Eat your carrots
Plentiful year-round, root vegetables can be found in a wide variety of colors from deep purple beets to vibrant orange sweet potatoes and carrots and creamy white parsnips, turnips and rutabagas. Easily obtainable and budget friendly, these nutritious vegetables are packed with nutrients from the soil and have a high concentration of antioxidants, Vitamins C, B and A, and iron. They are versatile, at peak season beginning in fall and make tasty additions to your fall and winter meals.

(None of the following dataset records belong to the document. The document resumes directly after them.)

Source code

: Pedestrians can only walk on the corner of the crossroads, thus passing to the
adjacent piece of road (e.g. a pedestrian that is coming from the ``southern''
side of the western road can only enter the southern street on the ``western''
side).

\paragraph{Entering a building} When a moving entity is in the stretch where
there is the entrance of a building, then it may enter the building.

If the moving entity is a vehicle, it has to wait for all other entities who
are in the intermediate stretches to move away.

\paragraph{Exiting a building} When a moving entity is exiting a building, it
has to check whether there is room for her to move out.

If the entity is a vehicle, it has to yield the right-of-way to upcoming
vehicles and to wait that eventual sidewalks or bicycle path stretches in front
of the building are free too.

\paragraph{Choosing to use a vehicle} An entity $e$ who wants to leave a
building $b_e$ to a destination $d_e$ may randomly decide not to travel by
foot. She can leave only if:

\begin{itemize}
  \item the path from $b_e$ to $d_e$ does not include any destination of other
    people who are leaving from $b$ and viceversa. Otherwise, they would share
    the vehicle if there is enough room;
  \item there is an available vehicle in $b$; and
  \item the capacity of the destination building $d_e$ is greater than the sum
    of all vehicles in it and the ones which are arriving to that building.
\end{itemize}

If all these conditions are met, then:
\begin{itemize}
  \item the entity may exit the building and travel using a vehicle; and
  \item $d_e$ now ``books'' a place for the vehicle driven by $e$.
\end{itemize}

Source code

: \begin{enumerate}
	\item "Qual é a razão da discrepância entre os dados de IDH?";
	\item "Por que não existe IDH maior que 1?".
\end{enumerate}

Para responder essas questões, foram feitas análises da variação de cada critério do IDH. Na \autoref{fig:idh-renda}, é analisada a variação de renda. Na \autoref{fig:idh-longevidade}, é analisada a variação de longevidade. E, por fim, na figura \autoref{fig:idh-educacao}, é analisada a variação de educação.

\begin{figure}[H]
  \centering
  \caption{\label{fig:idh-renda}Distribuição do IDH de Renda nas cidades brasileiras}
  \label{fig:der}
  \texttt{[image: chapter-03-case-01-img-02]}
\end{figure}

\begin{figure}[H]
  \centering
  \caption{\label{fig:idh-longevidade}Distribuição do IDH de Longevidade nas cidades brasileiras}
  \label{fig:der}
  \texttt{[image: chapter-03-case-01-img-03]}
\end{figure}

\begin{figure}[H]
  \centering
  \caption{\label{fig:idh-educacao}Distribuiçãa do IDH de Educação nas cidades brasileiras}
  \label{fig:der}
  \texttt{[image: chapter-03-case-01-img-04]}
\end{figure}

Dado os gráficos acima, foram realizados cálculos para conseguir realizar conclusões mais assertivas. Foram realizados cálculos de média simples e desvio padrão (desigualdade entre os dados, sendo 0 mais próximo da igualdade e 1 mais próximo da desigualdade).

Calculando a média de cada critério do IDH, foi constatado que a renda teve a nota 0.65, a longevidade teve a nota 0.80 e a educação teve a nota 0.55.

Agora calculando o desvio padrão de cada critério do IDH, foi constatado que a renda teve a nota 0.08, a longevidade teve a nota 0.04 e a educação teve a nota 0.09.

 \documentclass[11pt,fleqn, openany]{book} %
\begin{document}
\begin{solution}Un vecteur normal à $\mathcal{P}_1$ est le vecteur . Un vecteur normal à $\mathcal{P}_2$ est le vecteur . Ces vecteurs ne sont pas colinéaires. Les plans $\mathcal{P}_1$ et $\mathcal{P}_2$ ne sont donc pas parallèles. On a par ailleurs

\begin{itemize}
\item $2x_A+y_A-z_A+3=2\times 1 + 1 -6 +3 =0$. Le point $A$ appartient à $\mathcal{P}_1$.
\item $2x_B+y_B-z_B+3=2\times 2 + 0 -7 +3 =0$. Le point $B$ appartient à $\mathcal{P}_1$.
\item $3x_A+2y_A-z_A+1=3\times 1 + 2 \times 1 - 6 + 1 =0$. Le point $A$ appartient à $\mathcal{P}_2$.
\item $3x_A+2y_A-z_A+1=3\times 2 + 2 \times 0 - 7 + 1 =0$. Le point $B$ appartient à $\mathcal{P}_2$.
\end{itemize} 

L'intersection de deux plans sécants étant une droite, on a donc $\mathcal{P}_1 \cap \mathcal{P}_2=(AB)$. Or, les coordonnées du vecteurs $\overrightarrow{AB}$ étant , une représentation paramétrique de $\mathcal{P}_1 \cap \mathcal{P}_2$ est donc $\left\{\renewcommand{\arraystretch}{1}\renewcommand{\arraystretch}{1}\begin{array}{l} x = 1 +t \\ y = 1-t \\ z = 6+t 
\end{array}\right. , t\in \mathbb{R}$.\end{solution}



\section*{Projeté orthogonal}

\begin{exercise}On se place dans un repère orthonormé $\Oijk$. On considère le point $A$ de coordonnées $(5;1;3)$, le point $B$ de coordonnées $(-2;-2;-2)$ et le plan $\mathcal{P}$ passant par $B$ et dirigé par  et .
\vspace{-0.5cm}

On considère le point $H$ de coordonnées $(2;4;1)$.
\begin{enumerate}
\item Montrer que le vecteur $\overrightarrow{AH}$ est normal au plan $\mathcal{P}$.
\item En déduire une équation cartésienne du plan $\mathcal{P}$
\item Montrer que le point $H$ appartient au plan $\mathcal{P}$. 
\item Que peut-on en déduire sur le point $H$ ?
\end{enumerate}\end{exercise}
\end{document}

- 1 Granny Smith apple julienned
- 1 large carrot peeled and julienned
- 1/2 small jicama peeled and julienned
- 1/2 large Red pepper thinly sliced
- 1-1/2 cups red cabbage shredded
- 6 radishes thinly sliced
- 1/4 large red onion thinly sliced
- 6 tablespoons olive oil
- 6 tablespoons rice wine vinegar
- 3 tablespoons fresh lime juice
- 1 tablespoon cilantro chopped
- 1/2 tablespon honey
- 1/2 teaspoon Chili powder
- 1/2 teaspoon red pepper flakes
- 1 teaspoon Salt
- 1 teaspoon pepper
- In large bowl, combine all vegetables.
- In a small bowl, combine dressing ingredients until well blended. Pour over vegetables and mix.
- Cover and place in refrigerator for 30 minutes or overnight. Serve.